When IPv6 adoption began accelerating through the 2010s, this fact got embedded into guidance documents, training materials, and general sysadmin culture as a security property. The reasoning felt solid: what a scanner can't enumerate, a scanner can't attack. Internet-wide IPv4 scans with tools like Masscan complete in under an hour. IPv6 seemed immune to that class of threat by sheer geometric scale.

The kernel of truth here is real. Naive random scanning of the IPv6 space is still impractical. Nobody is brute-forcing 2^128 addresses. That part of the conventional wisdom remains accurate.

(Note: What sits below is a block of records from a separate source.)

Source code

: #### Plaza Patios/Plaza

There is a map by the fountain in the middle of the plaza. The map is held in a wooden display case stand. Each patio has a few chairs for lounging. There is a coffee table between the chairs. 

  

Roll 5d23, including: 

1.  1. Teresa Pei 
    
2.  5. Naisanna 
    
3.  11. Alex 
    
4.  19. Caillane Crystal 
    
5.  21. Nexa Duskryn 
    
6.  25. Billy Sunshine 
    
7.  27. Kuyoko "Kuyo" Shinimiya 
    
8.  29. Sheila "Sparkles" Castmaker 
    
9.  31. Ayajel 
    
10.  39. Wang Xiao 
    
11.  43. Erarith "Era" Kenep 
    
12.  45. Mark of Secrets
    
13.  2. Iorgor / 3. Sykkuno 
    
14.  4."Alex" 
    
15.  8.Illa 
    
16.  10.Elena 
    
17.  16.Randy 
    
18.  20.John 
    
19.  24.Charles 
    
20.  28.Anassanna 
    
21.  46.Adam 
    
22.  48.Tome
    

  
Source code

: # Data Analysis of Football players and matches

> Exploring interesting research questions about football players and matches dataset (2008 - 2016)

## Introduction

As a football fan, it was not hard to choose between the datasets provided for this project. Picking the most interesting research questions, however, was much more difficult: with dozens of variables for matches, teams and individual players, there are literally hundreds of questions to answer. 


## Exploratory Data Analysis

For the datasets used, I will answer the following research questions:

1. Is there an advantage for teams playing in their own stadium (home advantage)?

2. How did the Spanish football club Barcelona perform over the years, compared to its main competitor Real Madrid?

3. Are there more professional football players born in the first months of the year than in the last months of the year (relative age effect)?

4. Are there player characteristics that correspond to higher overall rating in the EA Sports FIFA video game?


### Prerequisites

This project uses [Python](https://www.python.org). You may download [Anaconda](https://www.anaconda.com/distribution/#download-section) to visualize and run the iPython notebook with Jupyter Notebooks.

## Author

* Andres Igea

The math is right. The threat model it was attached to is wrong. Attackers stopped trying to scan the space. They started building lists of what's already in it.
340,282,366,920,938,463,463,374,607,431,768,211,456
Total IPv6 addresses. The number that made sysadmins feel safe

Why Sysadmins Still Believe It

The belief persists for a simple reason: it was true when it was written, and nobody updated the mental model when the attack surface changed. Most IPv6 security guidance was authored during a period when hitlist-based scanning was nascent and the passive data sources that feed it were sparse. That guidance got copied, cited, and repeated until it became received wisdom.

Rows of illuminated network servers in a data center
The assumption that IPv6 hosts are hidden in the noise was always conditional. The conditions changed.

The threat model has quietly shifted while the assumption hasn't. Attackers aren't scanning the space. They're harvesting it from sources that already did the discovery work for them. That's a fundamentally different attack vector, and it renders the "too many addresses to find" argument largely irrelevant for any host that has ever appeared in a DNS record, a TLS certificate, a BGP announcement, or a passive measurement dataset.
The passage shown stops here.